So the political question is, how will each side of the aisle conduct business in the short time left in this legislative session and what issues would each like voters to think about when they vote in the midterm elections? The Senate agenda is scheduled to focus immediately on H.R. 5631, the Department of Defense Fiscal Year 2007 Appropriations Bill and, depending on the number of amendments considered, that should take at least a week -- and maybe two -- of the remainder of the session.
Senate Majority Leader Bill Frist (R-TN) made it clear before the August recess that he intends to also pursue confirmation for more of George W. Bush's judicial nominees and a full Senate vote on John Bolton as U.S. Ambassador to the United Nations. (Bolton was slipped in the back door by Bush via a recess appointment last year when it was clear to the White House that Bolton would not be confirmed by the Senate.) Frist has further declared his desire to work on small-business health plans and, if time remains, to go after what truly keeps most Americans awake at night -- the scourge of Internet gambling.
"As it is now, this industry threatens to undermine the quality of life of millions of Americans by bringing an addictive behavior right into our living rooms," said Frist in an August 3 statement. "It's got to stop."
Wow. I'm sure our troops stuck in a civil war in Iraq will be glad Frist and the Republicans are all over that one.
Democrats need to jump on this typically-goofy priority on the Republicans' part and immediately bring the issue of the minimum wage right back to the Senate floor and into Frist's face. If you remember, the GOP pulled one of the most cynical legislative stunts in recent memory before the August recess, when it attached a phony minimum wage hike to their attempt to repeal the Estate Tax -- also known as the "Paris Hilton tax" -- in the hope that Senate Democrats would be forced to give another tax cut to the rich or appear to vote against the first minimum wage increase in a decade. The bill had passed the House of Representatives a week earlier but died in the Senate on August 3 without even making it to a full vote.
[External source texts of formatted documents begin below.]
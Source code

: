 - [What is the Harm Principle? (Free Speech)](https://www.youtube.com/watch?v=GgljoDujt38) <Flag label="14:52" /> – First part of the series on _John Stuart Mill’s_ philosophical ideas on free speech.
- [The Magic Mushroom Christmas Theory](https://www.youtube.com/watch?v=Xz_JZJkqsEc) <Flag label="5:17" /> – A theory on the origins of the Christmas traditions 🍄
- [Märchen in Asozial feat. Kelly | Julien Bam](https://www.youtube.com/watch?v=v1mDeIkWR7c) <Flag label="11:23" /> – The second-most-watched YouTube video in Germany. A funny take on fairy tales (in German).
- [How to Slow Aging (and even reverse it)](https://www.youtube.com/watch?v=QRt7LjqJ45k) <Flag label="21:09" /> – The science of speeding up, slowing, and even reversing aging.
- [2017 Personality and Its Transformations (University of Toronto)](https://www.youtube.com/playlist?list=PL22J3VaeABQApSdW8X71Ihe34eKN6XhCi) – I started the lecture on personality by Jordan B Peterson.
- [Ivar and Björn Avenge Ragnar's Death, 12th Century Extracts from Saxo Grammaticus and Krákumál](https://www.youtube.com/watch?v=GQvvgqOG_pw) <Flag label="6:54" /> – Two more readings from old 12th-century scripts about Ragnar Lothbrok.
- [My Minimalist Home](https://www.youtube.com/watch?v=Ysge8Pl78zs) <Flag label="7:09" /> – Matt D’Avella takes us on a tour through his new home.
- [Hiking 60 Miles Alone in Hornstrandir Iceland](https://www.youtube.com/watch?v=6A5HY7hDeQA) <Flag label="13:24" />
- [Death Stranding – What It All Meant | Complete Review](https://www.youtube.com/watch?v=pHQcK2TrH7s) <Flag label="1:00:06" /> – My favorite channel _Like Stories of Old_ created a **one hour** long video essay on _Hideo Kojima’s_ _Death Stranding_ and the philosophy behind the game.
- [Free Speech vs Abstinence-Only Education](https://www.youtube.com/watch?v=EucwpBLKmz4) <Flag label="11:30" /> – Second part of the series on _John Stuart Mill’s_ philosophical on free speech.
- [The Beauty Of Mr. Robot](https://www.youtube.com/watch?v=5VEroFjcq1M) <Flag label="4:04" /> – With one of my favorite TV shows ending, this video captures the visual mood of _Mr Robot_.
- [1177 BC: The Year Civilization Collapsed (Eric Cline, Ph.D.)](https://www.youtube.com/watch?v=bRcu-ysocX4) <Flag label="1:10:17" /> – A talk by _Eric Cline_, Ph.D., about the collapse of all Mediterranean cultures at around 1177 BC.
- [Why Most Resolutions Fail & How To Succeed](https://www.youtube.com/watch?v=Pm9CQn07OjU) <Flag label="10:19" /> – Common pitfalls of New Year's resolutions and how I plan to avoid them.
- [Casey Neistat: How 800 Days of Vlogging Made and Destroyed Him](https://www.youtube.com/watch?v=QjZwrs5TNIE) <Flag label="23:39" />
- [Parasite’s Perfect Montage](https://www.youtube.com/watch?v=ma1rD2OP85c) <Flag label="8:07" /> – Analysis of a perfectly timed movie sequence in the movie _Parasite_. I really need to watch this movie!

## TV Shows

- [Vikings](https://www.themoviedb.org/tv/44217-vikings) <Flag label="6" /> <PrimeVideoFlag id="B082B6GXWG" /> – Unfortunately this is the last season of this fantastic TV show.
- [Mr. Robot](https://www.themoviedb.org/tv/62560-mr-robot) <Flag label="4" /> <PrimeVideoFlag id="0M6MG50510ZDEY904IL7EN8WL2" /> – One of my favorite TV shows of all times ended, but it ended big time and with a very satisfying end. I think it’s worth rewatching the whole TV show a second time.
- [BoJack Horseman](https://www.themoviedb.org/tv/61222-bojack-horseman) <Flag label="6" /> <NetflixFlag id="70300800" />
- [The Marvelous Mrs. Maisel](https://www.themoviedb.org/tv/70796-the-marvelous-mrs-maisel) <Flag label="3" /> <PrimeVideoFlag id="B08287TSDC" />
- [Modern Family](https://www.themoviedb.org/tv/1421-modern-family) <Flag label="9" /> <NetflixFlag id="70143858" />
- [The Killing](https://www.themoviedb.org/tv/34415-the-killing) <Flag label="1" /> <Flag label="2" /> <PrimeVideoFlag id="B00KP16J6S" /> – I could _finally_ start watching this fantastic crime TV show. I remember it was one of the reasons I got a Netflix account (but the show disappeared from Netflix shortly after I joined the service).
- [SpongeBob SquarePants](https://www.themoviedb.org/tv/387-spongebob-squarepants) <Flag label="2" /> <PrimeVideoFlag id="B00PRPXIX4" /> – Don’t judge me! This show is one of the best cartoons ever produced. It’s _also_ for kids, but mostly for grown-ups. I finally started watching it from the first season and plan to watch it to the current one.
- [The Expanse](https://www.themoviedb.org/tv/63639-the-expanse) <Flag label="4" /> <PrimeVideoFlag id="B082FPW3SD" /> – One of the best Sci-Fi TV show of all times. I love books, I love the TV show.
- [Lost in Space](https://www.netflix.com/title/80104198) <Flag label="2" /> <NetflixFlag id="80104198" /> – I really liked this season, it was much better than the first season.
So now's the time for Senate Minority Leader Harry Reid (D-NV) to invoke the same minimum wage increase that Democrats have been trying to pass for the entire 109th Congress, and get it right back on the Senate agenda in the time remaining this year. Reid should bring it as a standalone bill or as an amendment to the Defense Appropriations bill -- whatever it takes.
I understand this is easier said than done as Frist -- or is it Bush, Cheney and Karl Rove? -- ultimately decides what comes to the Senate floor and not the Minority Leader.
But this should be very easy for Frist to agree to at this point. After all, Republicans spent a lot of time in late July and early August trying to convince working families that they care about them and that they suddenly give a damn about the lot of low-income Americans.
"The current Federal minimum wage just isn't sufficient," said Pete Domenici (R-NM) on the Senate floor on August 3, in arguing for a repeal of the Estate Tax and presumably, truly supporting a minimum wage hike. "Now is the time to raise the minimum wage. It's time to give low-wage workers a raise."
Domenici's colleague, Norm Coleman (R-MN), agreed saying in an August 3 statement, "It has been far too long since the last increase in the minimum wage, which is why I strongly support an increase to help raise the living standard of America's hardworking families."
And on and on it went...
So Harry Reid needs to take them at their word, reintroduce the standalone, Democratic bill to raise the minimum wage and do it as soon as the Senate goes back into session tomorrow.
This would be the same legislation that has been pushed so hard by Ted Kennedy (D-MA) for the last 18 months, only to see it shot down by Senate Republicans on three straight roll call votes. Bills to raise the minimum wage, S.Amdt. 44, S.Amdt. 2063 and S.Amdt. 4322 were all killed by Senate Republicans by yea-nay votes of 46-49 (March, 2005), 47-51 (October, 2005) and 46-52 (June, 2006), respectively.
Of course, those bills were just straight increases in the minimum wage and not a huge gift to the National Restaurant Association like the latest GOP sham. The Republicans' wage "increase" that was tossed in with the Paris-Hilton tax cut, contained a provision that would have forced seven states that allow tipped workers to receive the full minimum wage before tips to revert to a $2.13 per hour wage and then count workers' tips toward their employer's full minimum wage requirement.
This was ugly stuff that would have resulted in a pay cut for millions of tip-earning workers -- but , hey, that's all in the past.
Effective early August, we know we're all finally on the same page. The vast majority of the American people believe it's way past time for an increase in the minimum wage and, based on the newfound heart and enthusiasm of Senate Republicans, this should be a vote that takes no more than a few hours off the Senate clock.
So Minority Leader Reid and Kennedy need to march right in to Bill Frist's office first thing tomorrow morning, celebrate this rare instance of total agreement between the two parties and get a no-strings-attached minimum wage bill passed before the Senate closes for business in a month.
Moving swiftly on this would make voters happy with both political parties, amount to a big win for working families and should now be incredibly easy -- unless, of course, the GOP's gesture of goodwill to American workers in August was just a cynical political ploy.
But that couldn't be the case -- could it?